Gray level co-occurrence matrixes are two pixel gray scales i, j on θ directions at a distance of d, i.e. (x, y) and (x+a, x+b) in image
The matrix that probability element p (i, j) of appearance is constituted.By gray matrix, we can extract many textures based on gray scale
Information, resulting texture information include energy, correlation, unfavourable balance away from, contrast, image entropy, while having an anisotropy that, ash
Degree histogram, colouring information etc., these characteristic values carry out spy as the mark to material by the K sample to the timber that has no guts
Extraction is levied, we most obtain N × K characteristic vector at last, altogether N × K × M feature, for same timber, their spy
Levying vector has similitude, and for different timber, their characteristic vector relevance will be reduced, meanwhile, in order to avoid occurring
The problem of over-fitting and dimension disaster, feature M should not take excessively.

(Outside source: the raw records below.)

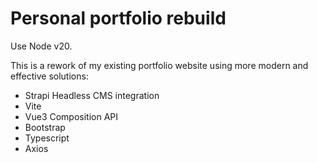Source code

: # Personal portfolio rebuild

Use Node v20.

This is a rework of my existing portfolio website using more modern and effective solutions:
- Strapi Headless CMS integration
- Vite
- Vue3 Composition API
- Bootstrap
- Typescript
- Axios
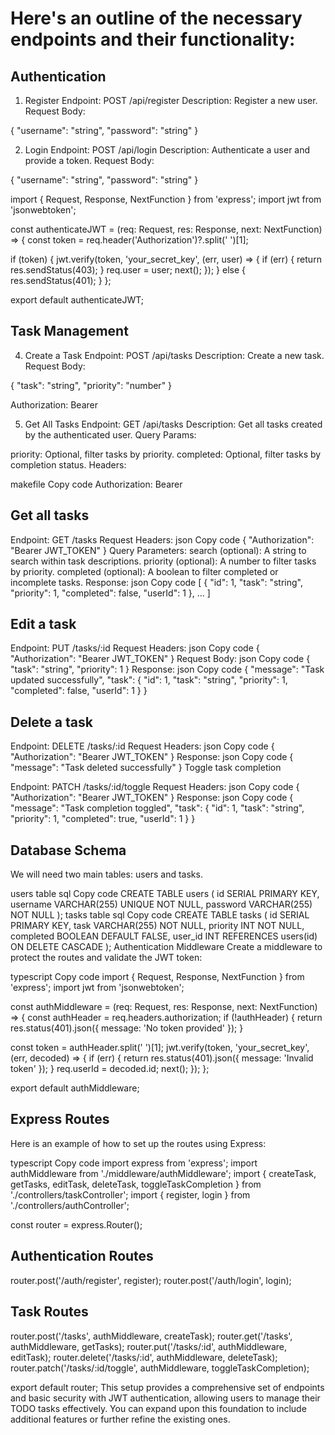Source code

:  # Here's an outline of the necessary endpoints and their functionality:

## Authentication
1. Register
Endpoint: POST /api/register
Description: Register a new user.
Request Body:

{
  "username": "string",
  "password": "string"
}


2. Login
Endpoint: POST /api/login
Description: Authenticate a user and provide a token.
Request Body:

{
  "username": "string",
  "password": "string"
}


import { Request, Response, NextFunction } from 'express';
import jwt from 'jsonwebtoken';

const authenticateJWT = (req: Request, res: Response, next: NextFunction) => {
  const token = req.header('Authorization')?.split(' ')[1];

  if (token) {
    jwt.verify(token, 'your_secret_key', (err, user) => {
      if (err) {
        return res.sendStatus(403);
      }
      req.user = user;
      next();
    });
  } else {
    res.sendStatus(401);
  }
};

export default authenticateJWT;


## Task Management
4. Create a Task
Endpoint: POST /api/tasks
Description: Create a new task.
Request Body:


{
  "task": "string",
  "priority": "number"
}


Authorization: Bearer <token>


5. Get All Tasks
Endpoint: GET /api/tasks
Description: Get all tasks created by the authenticated user.
Query Params:

priority: Optional, filter tasks by priority.
completed: Optional, filter tasks by completion status.
Headers:

makefile
Copy code
Authorization: Bearer <token>





## Get all tasks

Endpoint: GET /tasks
Request Headers:
json
Copy code
{
  "Authorization": "Bearer JWT_TOKEN"
}
Query Parameters:
search (optional): A string to search within task descriptions.
priority (optional): A number to filter tasks by priority.
completed (optional): A boolean to filter completed or incomplete tasks.
Response:
json
Copy code
[
  {
    "id": 1,
    "task": "string",
    "priority": 1,
    "completed": false,
    "userId": 1
  },
  ...
]
## Edit a task

Endpoint: PUT /tasks/:id
Request Headers:
json
Copy code
{
  "Authorization": "Bearer JWT_TOKEN"
}
Request Body:
json
Copy code
{
  "task": "string",
  "priority": 1
}
Response:
json
Copy code
{
  "message": "Task updated successfully",
  "task": {
    "id": 1,
    "task": "string",
    "priority": 1,
    "completed": false,
    "userId": 1
  }
}
## Delete a task

Endpoint: DELETE /tasks/:id
Request Headers:
json
Copy code
{
  "Authorization": "Bearer JWT_TOKEN"
}
Response:
json
Copy code
{
  "message": "Task deleted successfully"
}
Toggle task completion

Endpoint: PATCH /tasks/:id/toggle
Request Headers:
json
Copy code
{
  "Authorization": "Bearer JWT_TOKEN"
}
Response:
json
Copy code
{
  "message": "Task completion toggled",
  "task": {
    "id": 1,
    "task": "string",
    "priority": 1,
    "completed": true,
    "userId": 1
  }
}
## Database Schema
We will need two main tables: users and tasks.

users table
sql
Copy code
CREATE TABLE users (
  id SERIAL PRIMARY KEY,
  username VARCHAR(255) UNIQUE NOT NULL,
  password VARCHAR(255) NOT NULL
);
tasks table
sql
Copy code
CREATE TABLE tasks (
  id SERIAL PRIMARY KEY,
  task VARCHAR(255) NOT NULL,
  priority INT NOT NULL,
  completed BOOLEAN DEFAULT FALSE,
  user_id INT REFERENCES users(id) ON DELETE CASCADE
);
Authentication Middleware
Create a middleware to protect the routes and validate the JWT token:

typescript
Copy code
import { Request, Response, NextFunction } from 'express';
import jwt from 'jsonwebtoken';

const authMiddleware = (req: Request, res: Response, next: NextFunction) => {
  const authHeader = req.headers.authorization;
  if (!authHeader) {
    return res.status(401).json({ message: 'No token provided' });
  }

  const token = authHeader.split(' ')[1];
  jwt.verify(token, 'your_secret_key', (err, decoded) => {
    if (err) {
      return res.status(401).json({ message: 'Invalid token' });
    }
    req.userId = decoded.id;
    next();
  });
};

export default authMiddleware;
## Express Routes
Here is an example of how to set up the routes using Express:

typescript
Copy code
import express from 'express';
import authMiddleware from './middleware/authMiddleware';
import { createTask, getTasks, editTask, deleteTask, toggleTaskCompletion } from './controllers/taskController';
import { register, login } from './controllers/authController';

const router = express.Router();

## Authentication Routes
router.post('/auth/register', register);
router.post('/auth/login', login);

## Task Routes
router.post('/tasks', authMiddleware, createTask);
router.get('/tasks', authMiddleware, getTasks);
router.put('/tasks/:id', authMiddleware, editTask);
router.delete('/tasks/:id', authMiddleware, deleteTask);
router.patch('/tasks/:id/toggle', authMiddleware, toggleTaskCompletion);

export default router;
This setup provides a comprehensive set of endpoints and basic security with JWT authentication, allowing users to manage their TODO tasks effectively. You can expand upon this foundation to include additional features or further refine the existing ones.









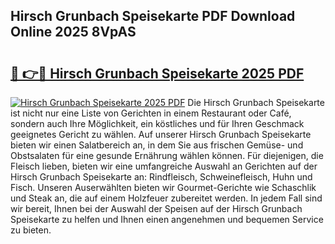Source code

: ## Hirsch Grunbach Speisekarte PDF Download Online 2025 8VpAS

# <h2><a href="http://gcaenm.nevu.top/?p=Hirsch+Grunbach+Speisekarte">🔗 👉🔴 Hirsch Grunbach Speisekarte 2025 PDF</a></h2>

[![Hirsch Grunbach Speisekarte 2025 PDF](https://i.imgur.com/dBaPXMq.png)](http://gcaenm.nevu.top/?p=Hirsch+Grunbach+Speisekarte)
Die Hirsch Grunbach Speisekarte ist nicht nur eine Liste von Gerichten in einem Restaurant oder Café, sondern auch Ihre Möglichkeit, ein köstliches und für Ihren Geschmack geeignetes Gericht zu wählen. Auf unserer Hirsch Grunbach Speisekarte bieten wir einen Salatbereich an, in dem Sie aus frischen Gemüse- und Obstsalaten für eine gesunde Ernährung wählen können. Für diejenigen, die Fleisch lieben, bieten wir eine umfangreiche Auswahl an Gerichten auf der Hirsch Grunbach Speisekarte an: Rindfleisch, Schweinefleisch, Huhn und Fisch. Unseren Auserwählten bieten wir Gourmet-Gerichte wie Schaschlik und Steak an, die auf einem Holzfeuer zubereitet werden. In jedem Fall sind wir bereit, Ihnen bei der Auswahl der Speisen auf der Hirsch Grunbach Speisekarte zu helfen und Ihnen einen angenehmen und bequemen Service zu bieten.
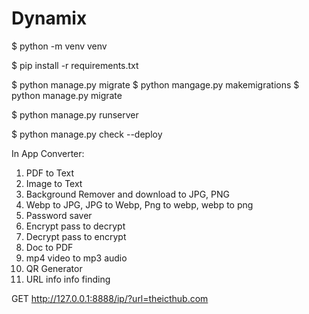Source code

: # Dynamix

<!-- Installing  -->
$ python -m venv venv

$ pip install -r requirements.txt

$ python manage.py migrate
$ python mangage.py makemigrations
$ python manage.py migrate

$ python manage.py runserver


<!-- SECURITY -->
$ python manage.py check --deploy



In App Converter:
1. PDF to Text
2. Image to Text
3. Background Remover and download to JPG, PNG
4. Webp to JPG, JPG to Webp, Png to webp, webp to png
5. Password saver
6. Encrypt pass to decrypt
7. Decrypt pass to encrypt
8. Doc to PDF
9. mp4 video to mp3 audio
10. QR Generator
11. URL info info finding


GET http://127.0.0.1:8888/ip/?url=theicthub.com
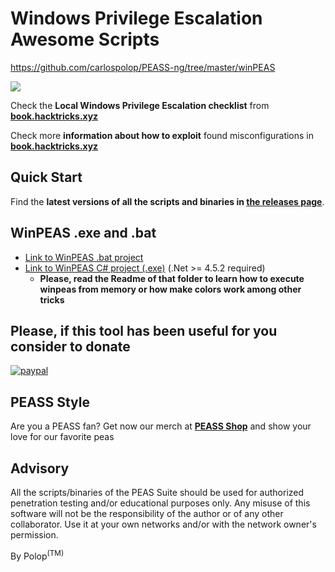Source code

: # Windows Privilege Escalation Awesome Scripts

https://github.com/carlospolop/PEASS-ng/tree/master/winPEAS

![](https://github.com/carlospolop/privilege-escalation-awesome-scripts-suite/raw/master/winPEAS/winPEASexe/images/winpeas.png)

Check the **Local Windows Privilege Escalation checklist** from **[book.hacktricks.xyz](https://book.hacktricks.xyz/windows-hardening/checklist-windows-privilege-escalation)**

Check more **information about how to exploit** found misconfigurations in **[book.hacktricks.xyz](https://book.hacktricks.xyz/windows-hardening/windows-local-privilege-escalation)**

## Quick Start
Find the **latest versions of all the scripts and binaries in [the releases page](https://github.com/carlospolop/PEASS-ng/releases/latest)**.

## WinPEAS .exe and .bat
- [Link to WinPEAS .bat project](https://github.com/carlospolop/privilege-escalation-awesome-scripts-suite/tree/master/winPEAS/winPEASbat) 
- [Link to WinPEAS C# project (.exe)](https://github.com/carlospolop/privilege-escalation-awesome-scripts-suite/tree/master/winPEAS/winPEASexe) (.Net >= 4.5.2 required)
    - **Please, read the Readme of that folder to learn how to execute winpeas from memory or how make colors work among other tricks**

## Please, if this tool has been useful for you consider to donate

[![paypal](https://www.paypalobjects.com/en_US/i/btn/btn_donateCC_LG.gif)](https://www.patreon.com/peass)

## PEASS Style

Are you a PEASS fan? Get now our merch at **[PEASS Shop](https://teespring.com/stores/peass)** and show your love for our favorite peas

## Advisory

All the scripts/binaries of the PEAS Suite should be used for authorized penetration testing and/or educational purposes only. Any misuse of this software will not be the responsibility of the author or of any other collaborator. Use it at your own networks and/or with the network owner's permission.

By Polop<sup>(TM)</sup>
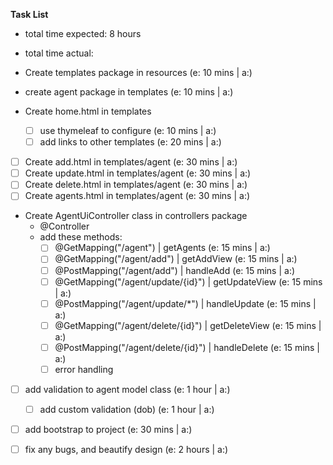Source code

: **Task List**

- total time expected: 8 hours
- total time actual:

- Create templates package in resources (e: 10 mins | a:)

- create agent package in templates (e: 10 mins | a:)

- Create home.html in templates
    - [ ] use thymeleaf to configure (e: 10 mins | a:)
    - [ ] add links to other templates (e: 20 mins | a:)

- [ ] Create add.html in templates/agent (e: 30 mins | a:)
- [ ] Create update.html in templates/agent (e: 30 mins | a:) 
- [ ] Create delete.html in templates/agent (e: 30 mins | a:)
- [ ] Create agents.html in templates/agent (e: 30 mins | a:)

- Create AgentUiController class in controllers package
    - @Controller
    - add these methods:
        - [ ] @GetMapping("/agent") | getAgents (e: 15 mins | a:)
        - [ ] @GetMapping("/agent/add") | getAddView (e: 15 mins | a:)
        - [ ] @PostMapping("/agent/add") | handleAdd (e: 15 mins | a:)
        - [ ] @GetMapping("/agent/update/{id}") | getUpdateView (e: 15 mins | a:)
        - [ ] @PostMapping("/agent/update/*") | handleUpdate (e: 15 mins | a:)
        - [ ] @GetMapping("/agent/delete/{id}") | getDeleteView (e: 15 mins | a:)
        - [ ] @PostMapping("/agent/delete/{id}") | handleDelete (e: 15 mins | a:)
        - [ ] error handling
        
- [ ] add validation to agent model class (e: 1 hour | a:)
    - [ ] add custom validation (dob)  (e: 1 hour | a:)

- [ ] add bootstrap to project (e: 30 mins | a:)

- [ ] fix any bugs, and beautify design (e: 2 hours | a:)


    



    

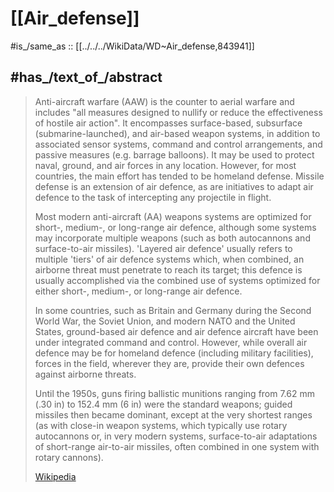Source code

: ﻿---
has_id_wikidata: Q843941
---

# [[Air_defense]] 

#is_/same_as :: [[../../../WikiData/WD~Air_defense,843941]] 

## #has_/text_of_/abstract 

> Anti-aircraft warfare (AAW) is the counter to aerial warfare and includes "all measures designed to nullify or reduce the effectiveness of hostile air action". It encompasses surface-based, subsurface (submarine-launched), and air-based weapon systems, in addition to associated sensor systems, command and control arrangements, and passive measures (e.g. barrage balloons). It may be used to protect naval, ground, and air forces in any location. However, for most countries, the main effort has tended to be homeland defense. Missile defense is an extension of air defence, as are initiatives to adapt air defence to the task of intercepting any projectile in flight.
>
> Most modern anti-aircraft (AA) weapons systems are optimized for short-, medium-, or long-range air defence, although some systems may incorporate multiple weapons (such as both autocannons and surface-to-air missiles). 'Layered air defence' usually refers to multiple 'tiers' of air defence systems which, when combined, an airborne threat must penetrate to reach its target; this defence is usually accomplished via the combined use of systems optimized for either short-, medium-, or long-range air defence.
>
> In some countries, such as Britain and Germany during the Second World War, the Soviet Union, and modern NATO and the United States, ground-based air defence and air defence aircraft have been under integrated command and control. However, while overall air defence may be for homeland defence (including military facilities), forces in the field, wherever they are, provide their own defences against airborne threats.
>
> Until the 1950s, guns firing ballistic munitions ranging from 7.62 mm (.30 in) to 152.4 mm (6 in) were the standard weapons; guided missiles then became dominant, except at the very shortest ranges (as with close-in weapon systems, which typically use rotary autocannons or, in very modern systems, surface-to-air adaptations of short-range air-to-air missiles, often combined in one system with rotary cannons).
>
> [Wikipedia](https://en.wikipedia.org/wiki/Anti-aircraft%20warfare)

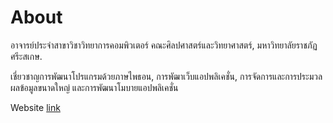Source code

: # About

อาจารย์ประจำสาขาวิชาวิทยาการคอมพิวเตอร์ คณะศิลปศาสตร์และวิทยาศาสตร์, มหาวิทยาลัยราชภัฏศรีะสเกษ.

เชี่ยวชาญการพัฒนาโปรแกรมด้วยภาษไพธอน, การพัฒาเว็บแอปพลิเคชั่น, การจัดการและการประมวลผลข้อมูลขนาดใหญ่ และการพัฒนาโมบายแอปพลิเคชั่น

Website [link](https://numvarn.github.io/resume)

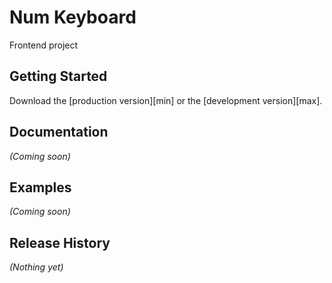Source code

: # Num Keyboard

Frontend project

## Getting Started
Download the [production version][min] or the [development version][max].

## Documentation
_(Coming soon)_

## Examples
_(Coming soon)_

## Release History
_(Nothing yet)_
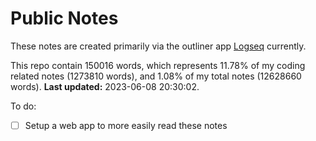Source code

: # Public Notes

These notes are created primarily via the outliner app [Logseq](https://github.com/logseq/logseq) currently.

This repo contain 150016 words, which represents 11.78% of my coding related notes (1273810 words), and 1.08% of my total notes (12628660 words). **Last updated:** 2023-06-08 20:30:02. 

To do:

- [ ] Setup a web app to more easily read these notes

Through the above way, whole system is in the process of running have very strong autgmentability and self-optimized ability,
Constantly during operation, the identification accuracy of system can be improved constantly, even if due to certain special case of certain type timber
There is accidental None- identified or identification mistake, being run into equally be can guarantee that after wood feature addition Sample Storehouse so in next time
Can be accurately identified during special circumstances.And due to just having carried out enough sample trainings before system startup, such situation occurs
Probability is inherently very low, and system can be with stable operation in the starting stage.
Embodiments of the invention are the foregoing is only, the scope of the claims of the invention is not thereby limited, it is every to utilize this hair
Equivalent structure or equivalent flow conversion that bright specification and accompanying drawing content are made, or direct or brief introduction are used in other correlation techniques
Field, is included within the scope of the present invention.